Jump to content
Sign in to follow this  
duckling78

What's a good way to compare two dictionary files?

Recommended Posts

duckling78

I am trying to compare two dictionary files (about 2 megs in length each) and need to know which words are not in the other.

The dictionary files have one word on each line.

I made a quick script to parse the files and compare each word, but it's taking forever to finish.

Is it possible to improve the speed of this much? -- or is there a better solution? Windiff seems to work so quickly, but it doesn't give the results I need.

$fileA = FileOpen("A.txt", 0)
$fileB = FileRead("B.txt")

$fileNotInB = FileOpen("NotInB.txt", 9)

While True
    $stringA = FileReadLine($fileA)
    If @error == -1 Then ExitLoop
    
    $stringA = StringStripWS($stringA, 2)
    
    If StringInStr($fileB, $stringA, 2) == 0 Then
        ConsoleWrite('"' & $stringA & '" is not in $fileB.' & @CRLF)
        FileWriteLine($fileNotInB, $stringA)
    EndIf
WEnd

ConsoleWrite("Finished at " + @MON & "/" & @MDAY & "/" & @YEAR & " " & _
    @HOUR & ":" & @MIN & ":" & @SEC & "." & @CRLF)
Edited by duckling78

Share this post


Link to post
Share on other sites
ChrisFromBoston

Might be faster to load both files into an array using _FileReadToArray and then looping over one array and compare the arrays. I've seen a few UDFs that do array comparisons, here is the first one in the search list. Now, maybe someone will have an even faster way, but that's a good start.

Share this post


Link to post
Share on other sites
duckling78

Just as a side note it took about 12 hours to parse the words between two dictionary files (about 3 megs in length each).
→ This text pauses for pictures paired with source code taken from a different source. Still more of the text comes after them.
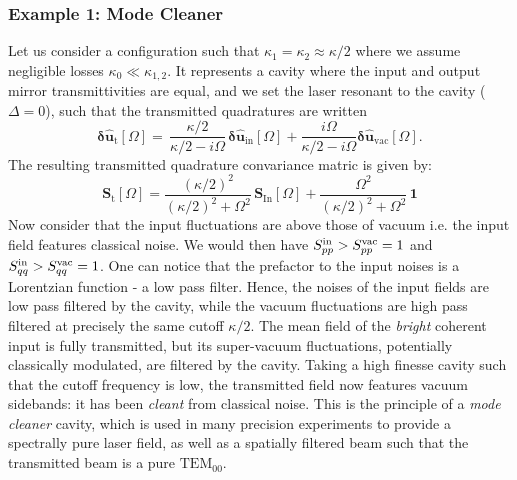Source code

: \subsubsection{Example 1: Mode Cleaner }
Let us consider a configuration such that $\kappa_1 = \kappa_2 \approx \kappa/2$ where we assume negligible losses $\kappa_0 \ll \kappa_{1,2}$. It represents a cavity where the input and output mirror transmittivities are equal, and we set the laser resonant to the cavity ($\Delta=0$), such that the transmitted quadratures are written
\begin{equation}
  \mathbf{\delta \hat{u}_{\mathrm{t}}}[\Omega]  = \, \dfrac{ \kappa/2}{\kappa/2-i\Omega}  \, \mathbf{\delta \hat{u}_{\mathrm{in}}}[\Omega]   +  \dfrac{i\Omega}{\kappa/2-i\Omega}   \mathbf{\delta \hat{u}_{\mathrm{vac}}}[\Omega] .
\end{equation}
The resulting transmitted quadrature convariance matric is given by: 
\begin{equation}
  \mathbf{S}_{\mathrm{t}}[\Omega] =\frac{(\kappa/2)^2}{(\kappa/2)^2+\Omega^2} \, \mathbf{S}_{\mathrm{In}}[\Omega] +\frac{\Omega^2}{(\kappa/2)^2+\Omega^2}  \,  \mathbf{1}
\end{equation}
Now consider that the input fluctuations are above those of vacuum i.e. the input field features classical noise. We would then have $S_{pp}^{\rm in}> S_{pp}^{\rm vac}=1$ and $S_{qq}^{\rm in}> S_{qq}^{\rm vac}=1$. One can notice that the prefactor to the input noises is a Lorentzian function - a low pass filter. Hence, the noises of the input fields are low pass filtered by the cavity, while the vacuum fluctuations are high pass filtered at precisely the same cutoff $\kappa/2$. The mean field of the \textit{bright} coherent input is fully transmitted, but its super-vacuum fluctuations, potentially classically modulated, are filtered by the cavity. Taking a high finesse cavity such that the cutoff frequency is low, the transmitted field now features vacuum sidebands: it has been \textit{cleant} from classical noise. This is the principle of a \textit{mode cleaner} cavity, which is used in many precision experiments to provide a spectrally pure laser field, as well as a spatially filtered beam such that the transmitted beam is a pure $\mathrm{TEM}_{00}$.\\


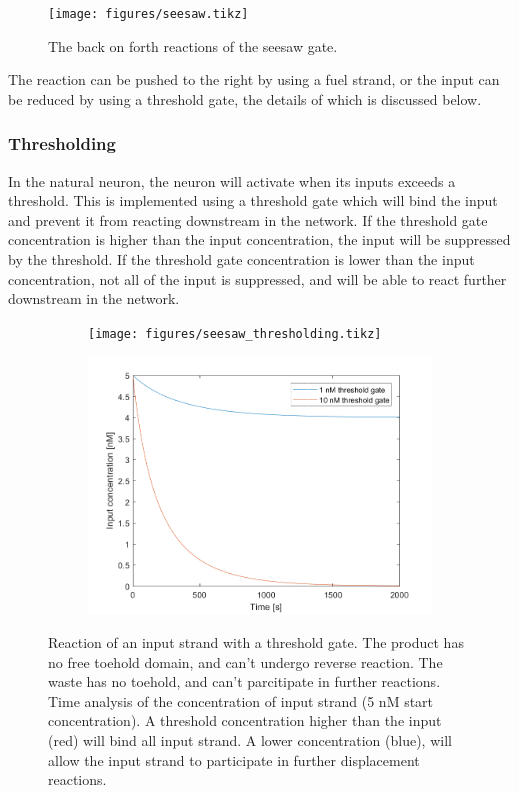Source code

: \begin{figure}[h]
\texttt{[image: figures/seesaw.tikz]}
\caption{The back on forth reactions of the seesaw gate.}
\label{seesaw}
\end{figure}

The reaction can be pushed to the right by using a fuel strand, or the input can be reduced by using a threshold gate, the details of which is discussed below.

\subsubsection{Thresholding}
In the natural neuron, the neuron will activate when its inputs exceeds a threshold. This is implemented using a threshold gate which will bind the input and prevent it from reacting downstream in the network. If the threshold gate concentration is higher than the input concentration, the input will be suppressed by the threshold. If the threshold gate concentration is lower than the input concentration, not all of the input is suppressed, and will be able to react further downstream in the network.

\begin{figure}[h]
  \begin{subfigure}[t]{.49\textwidth}
    \texttt{[image: figures/seesaw\_thresholding.tikz]}
\caption{}
\label{seesaw_thresholding_reaction}
\end{subfigure}
\hfill
\begin{subfigure}[t]{.49\columnwidth}
  \centering
\includegraphics[width=\linewidth]{images/thresholding.png}
\caption{}
\label{seesaw_thresholding_analysis}
\end{subfigure}
\caption{ Reaction of an input strand with a threshold gate. The product has no free toehold domain, and can't undergo reverse reaction. The waste has no toehold, and can't parcitipate in further reactions.  Time analysis of the concentration of input strand (5 nM start concentration). A threshold concentration higher than the input (red) will bind all input strand. A lower concentration (blue), will allow the input strand to participate in further displacement reactions.}
\end{figure}

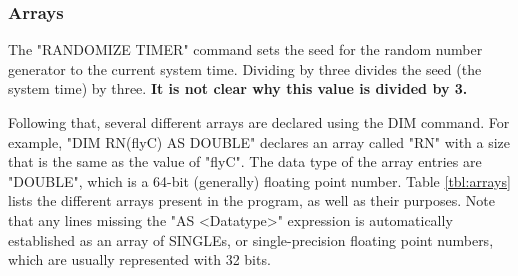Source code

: \documentclass[10pt, reqno]{exam}
\begin{document}
\subsubsection{Arrays}

The "RANDOMIZE TIMER" command sets the seed for the random number generator to the current system time. Dividing by three divides the seed (the system time) by three. \textbf{It is not clear why this value is divided by 3.} \par

Following that, several different arrays are declared using the DIM command. For example, "DIM RN(flyC) AS DOUBLE" declares an array called "RN" with a size that is the same as the value of "flyC". The data type of the array entries are "DOUBLE", which is a 64-bit (generally) floating point number. Table \ref{tbl:arrays} lists the different arrays present in the program, as well as their purposes. Note that any lines missing the "AS <Datatype>" expression is automatically established as an array of SINGLEs, or single-precision floating point numbers, which are usually represented with 32 bits. \par
\end{document}
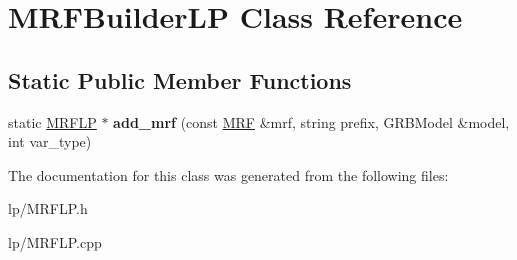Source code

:\hypertarget{classMRFBuilderLP}{
\section{MRFBuilderLP Class Reference}
\label{classMRFBuilderLP}
}
\subsection*{Static Public Member Functions}
\begin{DoxyCompactItemize}
\item 
\hypertarget{classMRFBuilderLP_aaace30ed1c0dfb1b0c5c89a22b503e10}{
static \hyperlink{structMRFLP}{MRFLP} $\ast$ {\bfseries add\_\-mrf} (const \hyperlink{classMRF}{MRF} \&mrf, string prefix, GRBModel \&model, int var\_\-type)}
\label{classMRFBuilderLP_aaace30ed1c0dfb1b0c5c89a22b503e10}

\end{DoxyCompactItemize}


The documentation for this class was generated from the following files:\begin{DoxyCompactItemize}
\item 
lp/MRFLP.h\item 
lp/MRFLP.cpp\end{DoxyCompactItemize}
I'm reading through Steven S. Skiena's "The Algorithm Design Manual" now and hopefully I won't have such horribly inefficient coding in the future.

^_^

One algorithm that I've read about so far would have significantly reduced the duration.

Assuming the dictionary files were alphabetical (which they weren't).

1. The words would all go into array values (as ChrisFromBoston suggested)

2. The word in the middle of the array would be compared to the current search word

3. If the value is after or before the current word, then half the values in the dictionary would be ruled out

4. Keep repeating until the word is not after or before the current word (is the current word) or else does not exist

This would take less than 100 iterations of checks vs a straight dictionary check to narrow down the words in a dictionary file and each word would probably have taken milliseconds vs seconds to process.

Hmm, I'll keep reading this book, it's kind'a nice ;)

Edited by duckling78

Share this post


Link to post
Share on other sites
duckling78

Ha. I optimized the code to parse two dictionary files FROM ~12 hours DOWN TO 21 seconds!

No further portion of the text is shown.